::: Data extracts

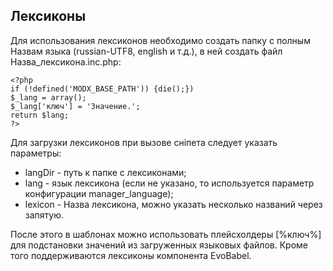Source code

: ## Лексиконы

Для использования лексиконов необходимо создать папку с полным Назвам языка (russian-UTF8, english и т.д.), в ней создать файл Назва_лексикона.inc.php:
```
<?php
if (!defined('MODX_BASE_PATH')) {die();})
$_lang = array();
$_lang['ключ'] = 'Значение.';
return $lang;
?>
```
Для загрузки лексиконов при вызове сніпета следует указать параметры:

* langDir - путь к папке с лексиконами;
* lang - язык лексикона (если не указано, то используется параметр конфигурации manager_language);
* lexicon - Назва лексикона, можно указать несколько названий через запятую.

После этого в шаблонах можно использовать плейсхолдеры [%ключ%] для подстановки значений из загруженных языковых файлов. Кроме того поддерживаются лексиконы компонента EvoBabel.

::::::
::: Data extracts

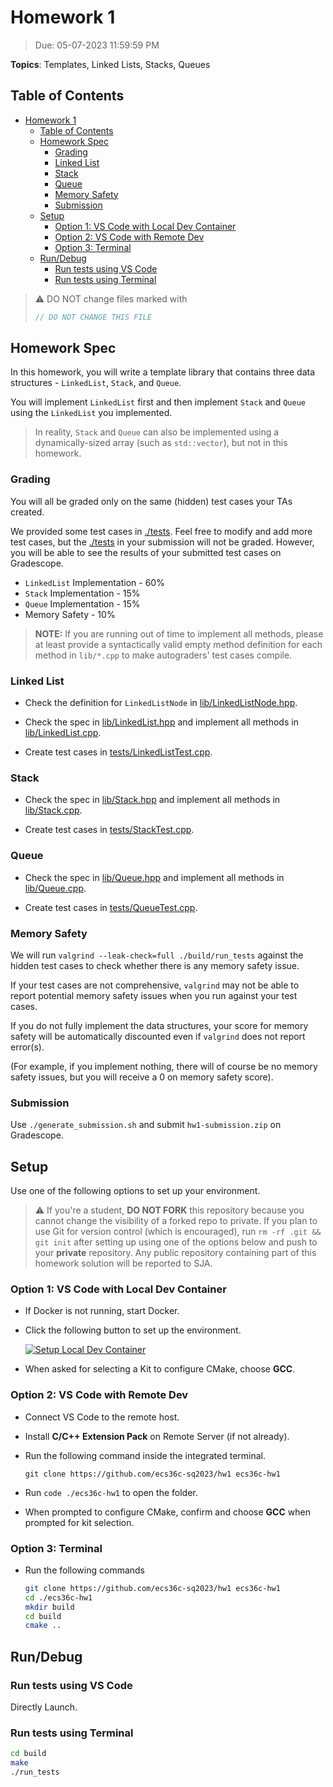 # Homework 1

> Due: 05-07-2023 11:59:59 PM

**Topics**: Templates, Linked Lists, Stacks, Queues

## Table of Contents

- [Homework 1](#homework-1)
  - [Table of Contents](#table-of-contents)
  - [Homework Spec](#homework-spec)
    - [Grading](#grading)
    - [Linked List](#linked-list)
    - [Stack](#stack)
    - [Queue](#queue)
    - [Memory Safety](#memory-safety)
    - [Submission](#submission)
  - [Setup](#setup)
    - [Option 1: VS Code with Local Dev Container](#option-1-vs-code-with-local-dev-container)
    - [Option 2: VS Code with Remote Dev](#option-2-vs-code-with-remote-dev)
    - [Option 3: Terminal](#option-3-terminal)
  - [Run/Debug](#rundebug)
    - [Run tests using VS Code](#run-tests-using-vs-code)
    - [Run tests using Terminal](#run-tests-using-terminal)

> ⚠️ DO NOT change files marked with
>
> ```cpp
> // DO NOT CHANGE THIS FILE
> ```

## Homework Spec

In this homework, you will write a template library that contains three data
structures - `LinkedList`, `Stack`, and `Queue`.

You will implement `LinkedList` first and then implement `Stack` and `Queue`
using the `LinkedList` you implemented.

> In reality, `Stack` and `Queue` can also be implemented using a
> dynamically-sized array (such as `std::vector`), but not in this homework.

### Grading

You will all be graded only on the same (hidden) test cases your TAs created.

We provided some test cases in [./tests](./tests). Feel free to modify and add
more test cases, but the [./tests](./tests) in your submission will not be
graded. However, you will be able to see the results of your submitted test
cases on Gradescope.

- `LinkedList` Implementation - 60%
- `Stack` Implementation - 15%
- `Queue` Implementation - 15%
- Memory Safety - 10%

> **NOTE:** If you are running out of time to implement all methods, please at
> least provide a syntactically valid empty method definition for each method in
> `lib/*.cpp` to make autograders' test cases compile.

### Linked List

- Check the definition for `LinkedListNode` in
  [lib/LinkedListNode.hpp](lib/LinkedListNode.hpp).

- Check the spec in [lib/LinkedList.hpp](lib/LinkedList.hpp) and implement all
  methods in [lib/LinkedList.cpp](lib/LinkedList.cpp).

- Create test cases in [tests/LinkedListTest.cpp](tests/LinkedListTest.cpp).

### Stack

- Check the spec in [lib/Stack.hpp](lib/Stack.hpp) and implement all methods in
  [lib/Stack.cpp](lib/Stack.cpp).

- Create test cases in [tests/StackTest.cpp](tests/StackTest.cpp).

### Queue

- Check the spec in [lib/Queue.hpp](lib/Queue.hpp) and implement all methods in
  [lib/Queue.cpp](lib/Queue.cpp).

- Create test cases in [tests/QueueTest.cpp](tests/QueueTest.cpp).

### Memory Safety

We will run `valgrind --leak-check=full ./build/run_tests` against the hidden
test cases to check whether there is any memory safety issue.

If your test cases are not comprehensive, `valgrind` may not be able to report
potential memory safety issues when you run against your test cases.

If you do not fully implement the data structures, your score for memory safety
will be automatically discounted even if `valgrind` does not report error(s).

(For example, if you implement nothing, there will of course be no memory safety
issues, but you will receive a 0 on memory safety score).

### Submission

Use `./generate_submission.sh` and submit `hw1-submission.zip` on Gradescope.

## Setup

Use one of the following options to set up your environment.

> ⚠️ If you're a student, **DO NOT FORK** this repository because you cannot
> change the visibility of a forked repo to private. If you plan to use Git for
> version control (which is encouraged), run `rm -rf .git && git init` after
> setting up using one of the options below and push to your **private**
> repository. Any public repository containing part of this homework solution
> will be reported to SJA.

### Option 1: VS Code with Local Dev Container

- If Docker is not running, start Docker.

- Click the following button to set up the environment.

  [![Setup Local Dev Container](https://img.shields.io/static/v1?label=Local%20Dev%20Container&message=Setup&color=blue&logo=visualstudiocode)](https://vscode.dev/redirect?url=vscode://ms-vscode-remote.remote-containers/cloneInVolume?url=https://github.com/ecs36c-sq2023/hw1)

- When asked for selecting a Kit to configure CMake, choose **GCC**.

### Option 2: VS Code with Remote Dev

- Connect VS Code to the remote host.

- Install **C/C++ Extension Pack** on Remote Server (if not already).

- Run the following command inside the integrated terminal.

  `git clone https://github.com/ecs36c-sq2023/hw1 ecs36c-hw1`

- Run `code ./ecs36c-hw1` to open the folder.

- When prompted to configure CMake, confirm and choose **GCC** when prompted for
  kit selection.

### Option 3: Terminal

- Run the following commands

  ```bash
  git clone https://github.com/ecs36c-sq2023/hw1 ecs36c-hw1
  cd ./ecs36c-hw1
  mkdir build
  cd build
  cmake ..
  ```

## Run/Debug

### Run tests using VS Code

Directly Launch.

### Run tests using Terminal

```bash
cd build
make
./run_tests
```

::::::

* Task statement *
Only the lines above from the line containing "graded. However, you" through the line containing "[lib/Queue.cpp](lib/Queue.cpp)." should be retyped, exactly and with both ends included.

* Answer space *
graded. However, you will be able to see the results of your submitted test
cases on Gradescope.

- `LinkedList` Implementation - 60%
- `Stack` Implementation - 15%
- `Queue` Implementation - 15%
- Memory Safety - 10%

> **NOTE:** If you are running out of time to implement all methods, please at
> least provide a syntactically valid empty method definition for each method in
> `lib/*.cpp` to make autograders' test cases compile.

### Linked List

- Check the definition for `LinkedListNode` in
  [lib/LinkedListNode.hpp](lib/LinkedListNode.hpp).

- Check the spec in [lib/LinkedList.hpp](lib/LinkedList.hpp) and implement all
  methods in [lib/LinkedList.cpp](lib/LinkedList.cpp).

- Create test cases in [tests/LinkedListTest.cpp](tests/LinkedListTest.cpp).

### Stack

- Check the spec in [lib/Stack.hpp](lib/Stack.hpp) and implement all methods in
  [lib/Stack.cpp](lib/Stack.cpp).

- Create test cases in [tests/StackTest.cpp](tests/StackTest.cpp).

### Queue

- Check the spec in [lib/Queue.hpp](lib/Queue.hpp) and implement all methods in
  [lib/Queue.cpp](lib/Queue.cpp).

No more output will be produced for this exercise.